It never ceases to make me wonder whether or not we have become daft when I see constant references to this kind of “literacy” and that kind of “literacy”.

We see that “financial literacy” is needed to enable those who struggle with money – actually this seems largely to be a euphemism for “managing without much money”. To use computers well you must be “computer literate” by being steeped in “digital literacy”.

In fact the web tells me that there seems to be myriad varieties of literacy – scientific literacy, cultural literacy, mathematical literacy (this could be numeracy perhaps) global literacy, visual literacy, media literacy. And thus it all becomes clear.

“Literacy” no longer means being literate in the old sense of the word. A literate person was one who could read and write (long ago this meant a little bit of both) and these days the expectation is that this will be to a high level. It was the purpose of schooling to make people literate and that of tertiary education to make people elegantly literate.

Clearly “literate” and “literacy ” these days simply mean being able to do something, or know about it, or to have learned the appropriate behaviours.

It is a simple truth that literate people, genuinely literate, have the tools to be good at all those other things without too much initiation into the secret societies of managing money, working a computer, getting along with others and seeing through the media.  If our education system was turning out literate people across the board, because it clearly does this with many young people, it would not be necessary to add the complications of all those spin-off varieties.

Of course each new literacy that comes along creates another area of specialism that protects the turf – and this might be one of the very strong tendency to see each area of knowledge and activity as a “literacy”.

Those who can read, write and be articulate can tackle most things.

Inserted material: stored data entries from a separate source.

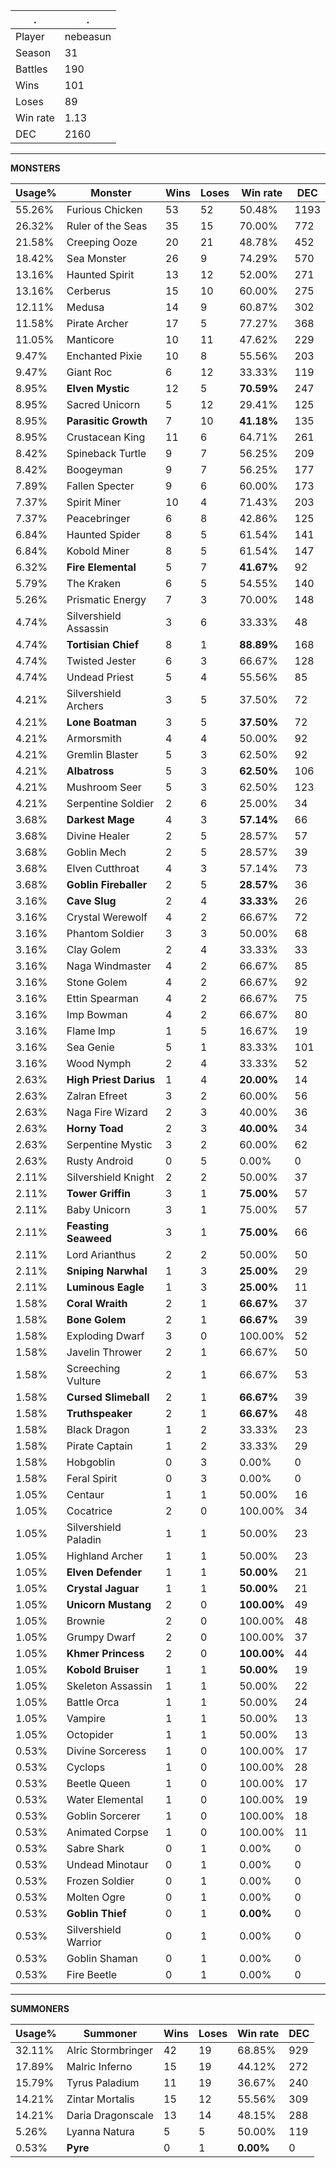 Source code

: .|.
|-|-
Player|nebeasun
Season|31
Battles|190
Wins|101
Loses|89
Win rate|1.13
DEC|2160

---
**MONSTERS**

Usage%|Monster|Wins|Loses|Win rate|DEC|
-|-|-|-|-|-|
55.26%|Furious Chicken|53|52|50.48%|1193|
26.32%|Ruler of the Seas|35|15|70.00%|772|
21.58%|Creeping Ooze|20|21|48.78%|452|
18.42%|Sea Monster|26|9|74.29%|570|
13.16%|Haunted Spirit|13|12|52.00%|271|
13.16%|Cerberus|15|10|60.00%|275|
12.11%|Medusa|14|9|60.87%|302|
11.58%|Pirate Archer|17|5|77.27%|368|
11.05%|Manticore|10|11|47.62%|229|
9.47%|Enchanted Pixie|10|8|55.56%|203|
9.47%|Giant Roc|6|12|33.33%|119|
8.95%|**Elven Mystic**|12|5|**70.59%**|247|
8.95%|Sacred Unicorn|5|12|29.41%|125|
8.95%|**Parasitic Growth**|7|10|**41.18%**|135|
8.95%|Crustacean King|11|6|64.71%|261|
8.42%|Spineback Turtle|9|7|56.25%|209|
8.42%|Boogeyman|9|7|56.25%|177|
7.89%|Fallen Specter|9|6|60.00%|173|
7.37%|Spirit Miner|10|4|71.43%|203|
7.37%|Peacebringer|6|8|42.86%|125|
6.84%|Haunted Spider|8|5|61.54%|141|
6.84%|Kobold Miner|8|5|61.54%|147|
6.32%|**Fire Elemental**|5|7|**41.67%**|92|
5.79%|The Kraken|6|5|54.55%|140|
5.26%|Prismatic Energy|7|3|70.00%|148|
4.74%|Silvershield Assassin|3|6|33.33%|48|
4.74%|**Tortisian Chief**|8|1|**88.89%**|168|
4.74%|Twisted Jester|6|3|66.67%|128|
4.74%|Undead Priest|5|4|55.56%|85|
4.21%|Silvershield Archers|3|5|37.50%|72|
4.21%|**Lone Boatman**|3|5|**37.50%**|72|
4.21%|Armorsmith|4|4|50.00%|92|
4.21%|Gremlin Blaster|5|3|62.50%|92|
4.21%|**Albatross**|5|3|**62.50%**|106|
4.21%|Mushroom Seer|5|3|62.50%|123|
4.21%|Serpentine Soldier|2|6|25.00%|34|
3.68%|**Darkest Mage**|4|3|**57.14%**|66|
3.68%|Divine Healer|2|5|28.57%|57|
3.68%|Goblin Mech|2|5|28.57%|39|
3.68%|Elven Cutthroat|4|3|57.14%|73|
3.68%|**Goblin Fireballer**|2|5|**28.57%**|36|
3.16%|**Cave Slug**|2|4|**33.33%**|26|
3.16%|Crystal Werewolf|4|2|66.67%|72|
3.16%|Phantom Soldier|3|3|50.00%|68|
3.16%|Clay Golem|2|4|33.33%|33|
3.16%|Naga Windmaster|4|2|66.67%|85|
3.16%|Stone Golem|4|2|66.67%|92|
3.16%|Ettin Spearman|4|2|66.67%|75|
3.16%|Imp Bowman|4|2|66.67%|80|
3.16%|Flame Imp|1|5|16.67%|19|
3.16%|Sea Genie|5|1|83.33%|101|
3.16%|Wood Nymph|2|4|33.33%|52|
2.63%|**High Priest Darius**|1|4|**20.00%**|14|
2.63%|Zalran Efreet|3|2|60.00%|56|
2.63%|Naga Fire Wizard|2|3|40.00%|36|
2.63%|**Horny Toad**|2|3|**40.00%**|34|
2.63%|Serpentine Mystic|3|2|60.00%|62|
2.63%|Rusty Android|0|5|0.00%|0|
2.11%|Silvershield Knight|2|2|50.00%|37|
2.11%|**Tower Griffin**|3|1|**75.00%**|57|
2.11%|Baby Unicorn|3|1|75.00%|57|
2.11%|**Feasting Seaweed**|3|1|**75.00%**|66|
2.11%|Lord Arianthus|2|2|50.00%|50|
2.11%|**Sniping Narwhal**|1|3|**25.00%**|29|
2.11%|**Luminous Eagle**|1|3|**25.00%**|11|
1.58%|**Coral Wraith**|2|1|**66.67%**|37|
1.58%|**Bone Golem**|2|1|**66.67%**|39|
1.58%|Exploding Dwarf|3|0|100.00%|52|
1.58%|Javelin Thrower|2|1|66.67%|50|
1.58%|Screeching Vulture|2|1|66.67%|53|
1.58%|**Cursed Slimeball**|2|1|**66.67%**|39|
1.58%|**Truthspeaker**|2|1|**66.67%**|48|
1.58%|Black Dragon|1|2|33.33%|23|
1.58%|Pirate Captain|1|2|33.33%|29|
1.58%|Hobgoblin|0|3|0.00%|0|
1.58%|Feral Spirit|0|3|0.00%|0|
1.05%|Centaur|1|1|50.00%|16|
1.05%|Cocatrice|2|0|100.00%|34|
1.05%|Silvershield Paladin|1|1|50.00%|23|
1.05%|Highland Archer|1|1|50.00%|23|
1.05%|**Elven Defender**|1|1|**50.00%**|21|
1.05%|**Crystal Jaguar**|1|1|**50.00%**|21|
1.05%|**Unicorn Mustang**|2|0|**100.00%**|49|
1.05%|Brownie|2|0|100.00%|48|
1.05%|Grumpy Dwarf|2|0|100.00%|37|
1.05%|**Khmer Princess**|2|0|**100.00%**|44|
1.05%|**Kobold Bruiser**|1|1|**50.00%**|19|
1.05%|Skeleton Assassin|1|1|50.00%|22|
1.05%|Battle Orca|1|1|50.00%|24|
1.05%|Vampire|1|1|50.00%|13|
1.05%|Octopider|1|1|50.00%|13|
0.53%|Divine Sorceress|1|0|100.00%|17|
0.53%|Cyclops|1|0|100.00%|28|
0.53%|Beetle Queen|1|0|100.00%|17|
0.53%|Water Elemental|1|0|100.00%|19|
0.53%|Goblin Sorcerer|1|0|100.00%|18|
0.53%|Animated Corpse|1|0|100.00%|11|
0.53%|Sabre Shark|0|1|0.00%|0|
0.53%|Undead Minotaur|0|1|0.00%|0|
0.53%|Frozen Soldier|0|1|0.00%|0|
0.53%|Molten Ogre|0|1|0.00%|0|
0.53%|**Goblin Thief**|0|1|**0.00%**|0|
0.53%|Silvershield Warrior|0|1|0.00%|0|
0.53%|Goblin Shaman|0|1|0.00%|0|
0.53%|Fire Beetle|0|1|0.00%|0|

---
**SUMMONERS**

Usage%|Summoner|Wins|Loses|Win rate|DEC|
-|-|-|-|-|-|
32.11%|Alric Stormbringer|42|19|68.85%|929|
17.89%|Malric Inferno|15|19|44.12%|272|
15.79%|Tyrus Paladium|11|19|36.67%|240|
14.21%|Zintar Mortalis|15|12|55.56%|309|
14.21%|Daria Dragonscale|13|14|48.15%|288|
5.26%|Lyanna Natura|5|5|50.00%|119|
0.53%|**Pyre**|0|1|**0.00%**|0|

For a period of my life I had a block of land that had sheep on it, bred ducks, had an orchard, grew flowers and vegetables and all the other trappings of “the good life”.  My neighbour would laugh at me saying “You are always reading a book to find out how to do something.”  He never understood the pleasure that this observation brought to me – of course I would do this, a literate person uses the tools of their literacy to acquire further knowledge.

And there’s the rub. As access to tertiary education expands for a variety of reasons there is  growing evidence that increasing numbers of students are arriving in the academy ill-prepared for the tasks that face them. This is not to say that they are illiterate (seemingly also a kind of literacy) but that they have not developed the skills of literacy to a point where they meet the demands of study at a university level.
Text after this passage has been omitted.